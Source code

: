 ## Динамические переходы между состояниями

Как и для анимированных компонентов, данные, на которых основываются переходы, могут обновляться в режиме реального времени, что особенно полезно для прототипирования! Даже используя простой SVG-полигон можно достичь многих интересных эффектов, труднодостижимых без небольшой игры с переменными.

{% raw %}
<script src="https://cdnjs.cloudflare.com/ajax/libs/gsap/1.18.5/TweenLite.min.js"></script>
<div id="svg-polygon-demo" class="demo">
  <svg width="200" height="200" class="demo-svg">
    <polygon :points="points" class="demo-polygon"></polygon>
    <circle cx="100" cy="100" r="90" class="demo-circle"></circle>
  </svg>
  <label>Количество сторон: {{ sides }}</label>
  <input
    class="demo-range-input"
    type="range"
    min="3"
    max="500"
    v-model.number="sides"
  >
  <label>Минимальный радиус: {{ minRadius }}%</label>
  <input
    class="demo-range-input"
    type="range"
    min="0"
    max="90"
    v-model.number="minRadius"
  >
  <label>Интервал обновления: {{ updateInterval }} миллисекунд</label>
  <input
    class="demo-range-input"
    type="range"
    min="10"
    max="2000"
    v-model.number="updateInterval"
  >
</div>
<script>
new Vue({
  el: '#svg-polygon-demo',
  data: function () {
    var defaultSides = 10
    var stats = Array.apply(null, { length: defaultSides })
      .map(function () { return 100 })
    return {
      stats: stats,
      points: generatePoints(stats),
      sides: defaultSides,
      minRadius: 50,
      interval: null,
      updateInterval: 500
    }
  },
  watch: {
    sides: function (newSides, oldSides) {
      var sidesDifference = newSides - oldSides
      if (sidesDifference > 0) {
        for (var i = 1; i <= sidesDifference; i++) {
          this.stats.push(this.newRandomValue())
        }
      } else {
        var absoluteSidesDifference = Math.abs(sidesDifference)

■ ■ ■ ■

**Assignment**
Please provide an exact transcription of each line from the one holding "sides: function (newSides, oldSides)" through the final line of the data above.

**Problem solution**
    sides: function (newSides, oldSides) {
      var sidesDifference = newSides - oldSides
      if (sidesDifference > 0) {
        for (var i = 1; i <= sidesDifference; i++) {
          this.stats.push(this.newRandomValue())
        }
      } else {
        var absoluteSidesDifference = Math.abs(sidesDifference)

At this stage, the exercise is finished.